Language Barriers in Home Health Put Patient Outcomes at Risk

A lack of diverse language skills among the home care workforce is putting patients with limited English proficiency at risk, according to a recent study.

Language gaps with their caregivers put some people at higher risk of adverse events, higher risks of 30-day readmissions, and longer length of stay in both inpatient and emergency room settings, research from the New York University Rory Meyers College of Nursing (NYU Meyers) shows.

These language gaps between patients who have limited English proficiency (LEP) and those that take care of them are widespread throughout the health care system, but may be the “most pervasive” in home health care settings, NYU Meyers found. Additionally, there is little research on the impact of language barriers on patient outcomes.


“This is an ongoing challenge for health care providers,” Penny Feldman of the Center for Home Care Policy and Research at the Visiting Nurse Service of New York (VNSNY) said in an article on the research.

The study, “An Exploratory Analysis of Patient Provider Language-Concordant Home Health Care Visit Patterns,” looked at language concordance—a private duty call where the provider spoke the same language as the patient or was accompanied by an interpreter—for registered nurses (RNs) and physical therapists (PT).

Only 18.1% of RN visits and 26.7% of PT visits with LEP patients were language concordant across dominant immigrant demographics—English, Chinese, Italian, Greek, Korean, Russian, Spanish, Yiddish and others.


“Despite the fact that Spanish is the second most spoken language in the U.S., only 13.1% of RN visits with Spanish speaking patients were language concordant,” the article states.

Korean speakers had the highest level, 31.3%, of these language-concordant visits, followed by Russian speakers—22.4%—and Chinese speakers— 18.7%—the study found.

As the makeup of the United States continues to shift, with one if five U.S. households speaking a language other than English at home, the demand for language-concordant home health care services is likely to rise. The lack of language concordant home health visits also opens the door to other potential pitfalls, such as cultural competence, unconscious bias and discrimination in heath services, the study found.

“The broader significance of these findings is that as societies diversify through immigration, the demand for language-concordant health services will rise,” said researcher Allison Squires.

Testing and Certification Limitations

A potential obstacle for workers who wish to become certified home health care aides is that the testing, at least in the Washington, D.C. area, is only offered in English, according to Marla Lahat, executive director of Home Care Partners, an in-home care services provider in the D.C. area.

Home Care Partners currently staffs just one Spanish-speaking caregiver in the D.C. city proper. The provider does have a group of Spanish-speaking caregivers and clients in the D.C. metro area. While in demand, Home Care Partners has not found a significant need for more Spanish-speakers in the city proper, according to Lahat. However, that may be because of who the organization serves.

Home Care Partners provides home care services within a niche—funded through neither Medicare nor Medicaid. Instead, the provider is mostly grant-funded, according to Lahat.
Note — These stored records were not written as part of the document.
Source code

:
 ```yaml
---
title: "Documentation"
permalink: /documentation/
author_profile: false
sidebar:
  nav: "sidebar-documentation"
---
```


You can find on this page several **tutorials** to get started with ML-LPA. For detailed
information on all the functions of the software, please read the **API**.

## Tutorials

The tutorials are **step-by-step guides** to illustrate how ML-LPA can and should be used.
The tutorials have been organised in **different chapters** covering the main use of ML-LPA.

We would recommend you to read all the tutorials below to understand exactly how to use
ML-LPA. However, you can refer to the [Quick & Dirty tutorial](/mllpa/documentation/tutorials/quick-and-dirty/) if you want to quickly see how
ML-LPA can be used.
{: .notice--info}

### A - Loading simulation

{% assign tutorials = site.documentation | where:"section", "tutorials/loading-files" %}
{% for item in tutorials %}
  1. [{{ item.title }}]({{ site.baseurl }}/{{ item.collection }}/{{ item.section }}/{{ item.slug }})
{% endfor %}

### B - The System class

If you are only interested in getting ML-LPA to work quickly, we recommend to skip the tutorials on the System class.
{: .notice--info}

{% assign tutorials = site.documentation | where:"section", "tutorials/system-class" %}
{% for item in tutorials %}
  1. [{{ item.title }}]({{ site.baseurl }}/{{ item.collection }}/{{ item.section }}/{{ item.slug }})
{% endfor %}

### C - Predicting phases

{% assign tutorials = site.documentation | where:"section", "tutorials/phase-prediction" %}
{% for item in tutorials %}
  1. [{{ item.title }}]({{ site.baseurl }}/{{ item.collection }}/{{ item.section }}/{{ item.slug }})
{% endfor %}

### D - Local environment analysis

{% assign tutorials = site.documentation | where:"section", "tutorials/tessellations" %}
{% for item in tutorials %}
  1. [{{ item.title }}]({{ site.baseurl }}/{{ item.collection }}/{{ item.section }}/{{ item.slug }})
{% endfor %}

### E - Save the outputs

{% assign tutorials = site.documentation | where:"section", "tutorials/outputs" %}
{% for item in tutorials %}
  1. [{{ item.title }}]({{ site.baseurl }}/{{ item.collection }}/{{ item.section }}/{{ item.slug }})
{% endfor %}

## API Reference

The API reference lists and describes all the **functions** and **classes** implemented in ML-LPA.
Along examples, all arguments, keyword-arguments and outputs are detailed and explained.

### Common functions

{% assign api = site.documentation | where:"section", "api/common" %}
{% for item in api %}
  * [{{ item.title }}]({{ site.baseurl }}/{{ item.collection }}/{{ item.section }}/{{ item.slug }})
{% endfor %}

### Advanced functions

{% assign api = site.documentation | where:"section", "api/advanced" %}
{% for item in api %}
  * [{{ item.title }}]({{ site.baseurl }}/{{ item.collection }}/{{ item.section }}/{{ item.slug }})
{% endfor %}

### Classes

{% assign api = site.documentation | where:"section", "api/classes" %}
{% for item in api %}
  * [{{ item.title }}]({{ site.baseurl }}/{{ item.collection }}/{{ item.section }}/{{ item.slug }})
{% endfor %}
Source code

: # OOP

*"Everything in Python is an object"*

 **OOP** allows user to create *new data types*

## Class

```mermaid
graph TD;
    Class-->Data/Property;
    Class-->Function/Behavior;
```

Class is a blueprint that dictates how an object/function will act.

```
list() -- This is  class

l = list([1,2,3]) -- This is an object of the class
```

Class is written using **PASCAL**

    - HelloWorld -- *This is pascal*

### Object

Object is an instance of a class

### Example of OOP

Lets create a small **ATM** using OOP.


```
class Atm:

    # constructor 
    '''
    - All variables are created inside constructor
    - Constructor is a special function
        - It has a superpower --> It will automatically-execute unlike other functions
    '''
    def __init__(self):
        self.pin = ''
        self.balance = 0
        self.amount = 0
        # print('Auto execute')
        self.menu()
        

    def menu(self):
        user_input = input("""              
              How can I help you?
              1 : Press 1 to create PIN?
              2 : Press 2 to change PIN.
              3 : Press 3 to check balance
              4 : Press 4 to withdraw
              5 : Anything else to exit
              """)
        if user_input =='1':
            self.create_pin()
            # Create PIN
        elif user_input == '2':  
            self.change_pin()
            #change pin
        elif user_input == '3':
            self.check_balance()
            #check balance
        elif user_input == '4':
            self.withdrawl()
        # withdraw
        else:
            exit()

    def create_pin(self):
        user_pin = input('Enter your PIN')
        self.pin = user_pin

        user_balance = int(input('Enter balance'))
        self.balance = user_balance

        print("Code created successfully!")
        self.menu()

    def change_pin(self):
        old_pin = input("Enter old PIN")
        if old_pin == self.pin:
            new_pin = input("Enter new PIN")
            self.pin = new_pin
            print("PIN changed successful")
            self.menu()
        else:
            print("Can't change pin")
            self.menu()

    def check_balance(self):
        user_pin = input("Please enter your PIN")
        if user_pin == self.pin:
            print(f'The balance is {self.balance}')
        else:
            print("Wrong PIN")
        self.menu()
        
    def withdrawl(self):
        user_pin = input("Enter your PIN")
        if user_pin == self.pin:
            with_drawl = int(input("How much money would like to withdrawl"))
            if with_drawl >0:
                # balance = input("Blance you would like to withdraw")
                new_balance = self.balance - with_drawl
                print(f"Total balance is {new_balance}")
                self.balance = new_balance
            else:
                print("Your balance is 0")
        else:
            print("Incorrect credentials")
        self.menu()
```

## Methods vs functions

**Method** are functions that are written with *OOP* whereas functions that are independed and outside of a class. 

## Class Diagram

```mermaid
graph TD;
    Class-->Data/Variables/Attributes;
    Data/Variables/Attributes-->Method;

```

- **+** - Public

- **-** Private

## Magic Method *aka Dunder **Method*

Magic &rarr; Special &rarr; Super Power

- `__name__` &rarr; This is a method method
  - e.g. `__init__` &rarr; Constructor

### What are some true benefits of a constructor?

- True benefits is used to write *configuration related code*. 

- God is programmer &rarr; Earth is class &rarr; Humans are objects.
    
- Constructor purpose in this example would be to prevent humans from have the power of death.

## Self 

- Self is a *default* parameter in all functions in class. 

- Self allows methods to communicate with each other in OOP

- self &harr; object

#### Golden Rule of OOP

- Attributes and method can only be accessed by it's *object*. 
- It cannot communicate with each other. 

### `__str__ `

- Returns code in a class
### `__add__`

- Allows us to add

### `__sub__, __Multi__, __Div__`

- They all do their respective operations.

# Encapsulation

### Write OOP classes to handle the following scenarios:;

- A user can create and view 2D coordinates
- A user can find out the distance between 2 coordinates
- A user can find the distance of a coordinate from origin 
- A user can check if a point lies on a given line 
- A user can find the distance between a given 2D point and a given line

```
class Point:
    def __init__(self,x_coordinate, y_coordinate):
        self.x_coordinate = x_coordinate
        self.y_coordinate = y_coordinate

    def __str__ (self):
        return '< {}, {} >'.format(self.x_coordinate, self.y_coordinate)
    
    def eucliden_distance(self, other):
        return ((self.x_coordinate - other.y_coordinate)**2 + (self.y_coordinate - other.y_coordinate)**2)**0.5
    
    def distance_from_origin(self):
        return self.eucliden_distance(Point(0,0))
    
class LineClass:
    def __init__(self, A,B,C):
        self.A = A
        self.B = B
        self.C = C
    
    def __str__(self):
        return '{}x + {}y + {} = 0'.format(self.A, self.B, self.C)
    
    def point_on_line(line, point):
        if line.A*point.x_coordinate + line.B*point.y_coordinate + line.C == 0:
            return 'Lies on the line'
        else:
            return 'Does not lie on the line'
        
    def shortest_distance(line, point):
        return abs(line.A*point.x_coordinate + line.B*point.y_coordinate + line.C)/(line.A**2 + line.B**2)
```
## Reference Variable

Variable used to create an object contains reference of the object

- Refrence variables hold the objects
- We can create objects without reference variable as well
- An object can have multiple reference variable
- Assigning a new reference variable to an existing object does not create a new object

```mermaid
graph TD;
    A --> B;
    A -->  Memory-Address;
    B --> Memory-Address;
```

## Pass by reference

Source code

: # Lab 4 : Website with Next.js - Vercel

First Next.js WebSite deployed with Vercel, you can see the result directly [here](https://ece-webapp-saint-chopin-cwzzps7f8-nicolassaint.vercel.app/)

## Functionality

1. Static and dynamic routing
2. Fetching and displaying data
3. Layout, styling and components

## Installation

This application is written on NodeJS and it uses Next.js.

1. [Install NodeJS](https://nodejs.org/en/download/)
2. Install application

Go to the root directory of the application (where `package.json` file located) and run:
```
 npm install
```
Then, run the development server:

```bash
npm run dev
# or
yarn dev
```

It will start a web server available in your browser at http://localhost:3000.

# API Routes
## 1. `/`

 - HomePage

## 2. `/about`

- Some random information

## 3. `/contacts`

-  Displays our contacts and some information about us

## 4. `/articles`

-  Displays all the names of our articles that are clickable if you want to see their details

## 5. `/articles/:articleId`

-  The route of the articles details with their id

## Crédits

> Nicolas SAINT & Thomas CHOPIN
“We fill a different niche for generally [those with] low incomes that don’t qualify for Medicaid or Medicare services,” Lahat said. “These are low-income individuals who would have difficulty affording private duty care but don’t qualify for Medicare.”

Much of the need for Spanish-speaking caregivers may be siloed within Medicaid, according to Lahat. However, with recent anti-immigration positions and rhetoric throughout the country and within the new Trump administration, fewer immigrants may want to receive services through federal programs like Medicaid, Lahat speculated.

“I think some people are worried if their immigration status is not what they want it to be, they don’t want to get involved in many programs that could make them vulnerable,” she said.

If fewer people in the D.C. area end up turning away Medicare and Medicaid services on these fears, Home Care Partners could potentially see an increased demand in services and possibly for Spanish-speaking caregivers.

To boost the number of Spanish-speaking caregivers, standards should be changed, with certifications, testing and classes available in other languages, Lahat said.

“[Caregivers] should have some English proficiency for an emergency, but there is a place for workers of a particular background, culture and language to work with clients in that same population and provide them with appropriate, culturally sensitive services,” Lahat said. “No one is saying a Spanish-speaker has to be placed with a Spanish-speaker, but if we want to bring in more workers and people with diverse language skills, we need to be able to accommodate them.”